Saved entries |
[Start of Attachment]

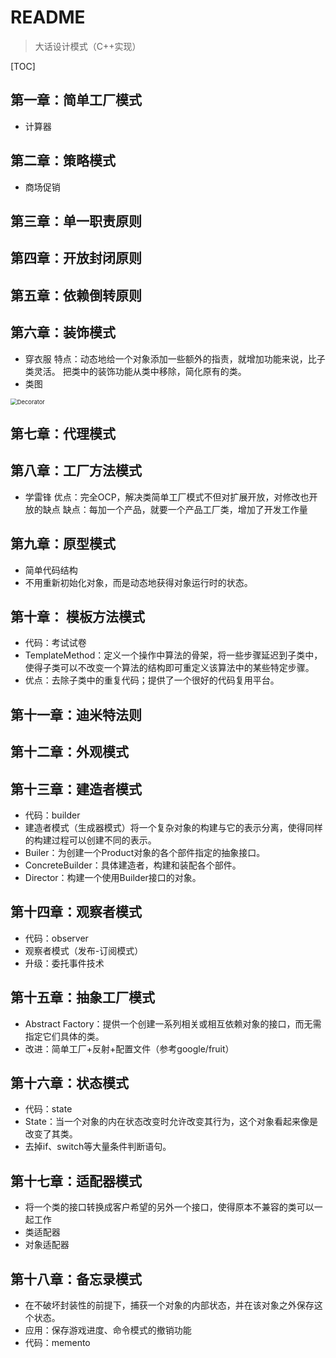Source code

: # README
> 大话设计模式（C++实现）

[TOC]

## 第一章：简单工厂模式

* 计算器

## 第二章：策略模式
* 商场促销

## 第三章：单一职责原则

## 第四章：开放封闭原则

## 第五章：依赖倒转原则

## 第六章：装饰模式

* 穿衣服
特点：动态地给一个对象添加一些额外的指责，就增加功能来说，比子类灵活。
把类中的装饰功能从类中移除，简化原有的类。
* 类图

<img src="/Users/dllttx/Documents/learning/DesignMode/decorator/Decorator.svg" alt="Decorator" style="zoom:67%;" />

## 第七章：代理模式

## 第八章：工厂方法模式
* 学雷锋
优点：完全OCP，解决类简单工厂模式不但对扩展开放，对修改也开放的缺点
缺点：每加一个产品，就要一个产品工厂类，增加了开发工作量

## 第九章：原型模式

* 简单代码结构
* 不用重新初始化对象，而是动态地获得对象运行时的状态。

## 第十章： 模板方法模式

* 代码：考试试卷
* TemplateMethod：定义一个操作中算法的骨架，将一些步骤延迟到子类中，使得子类可以不改变一个算法的结构即可重定义该算法中的某些特定步骤。
* 优点：去除子类中的重复代码；提供了一个很好的代码复用平台。

## 第十一章：迪米特法则

## 第十二章：外观模式

## 第十三章：建造者模式

* 代码：builder
* 建造者模式（生成器模式）将一个复杂对象的构建与它的表示分离，使得同样的构建过程可以创建不同的表示。
* Builer：为创建一个Product对象的各个部件指定的抽象接口。
* ConcreteBuilder：具体建造者，构建和装配各个部件。
* Director：构建一个使用Builder接口的对象。

## 第十四章：观察者模式

* 代码：observer
* 观察者模式（发布-订阅模式）
* 升级：委托事件技术

## 第十五章：抽象工厂模式

* Abstract Factory：提供一个创建一系列相关或相互依赖对象的接口，而无需指定它们具体的类。
* 改进：简单工厂+反射+配置文件（参考google/fruit）

## 第十六章：状态模式

* 代码：state
* State：当一个对象的内在状态改变时允许改变其行为，这个对象看起来像是改变了其类。
* 去掉if、switch等大量条件判断语句。

## 第十七章：适配器模式

* 将一个类的接口转换成客户希望的另外一个接口，使得原本不兼容的类可以一起工作
* 类适配器
* 对象适配器

## 第十八章：备忘录模式

* 在不破坏封装性的前提下，捕获一个对象的内部状态，并在该对象之外保存这个状态。
* 应用：保存游戏进度、命令模式的撤销功能
* 代码：memento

[End of Attachment]

Find the count of lines in the data above where the string "建造者模式" occurs. Provide that number alone.

Expected answer |
2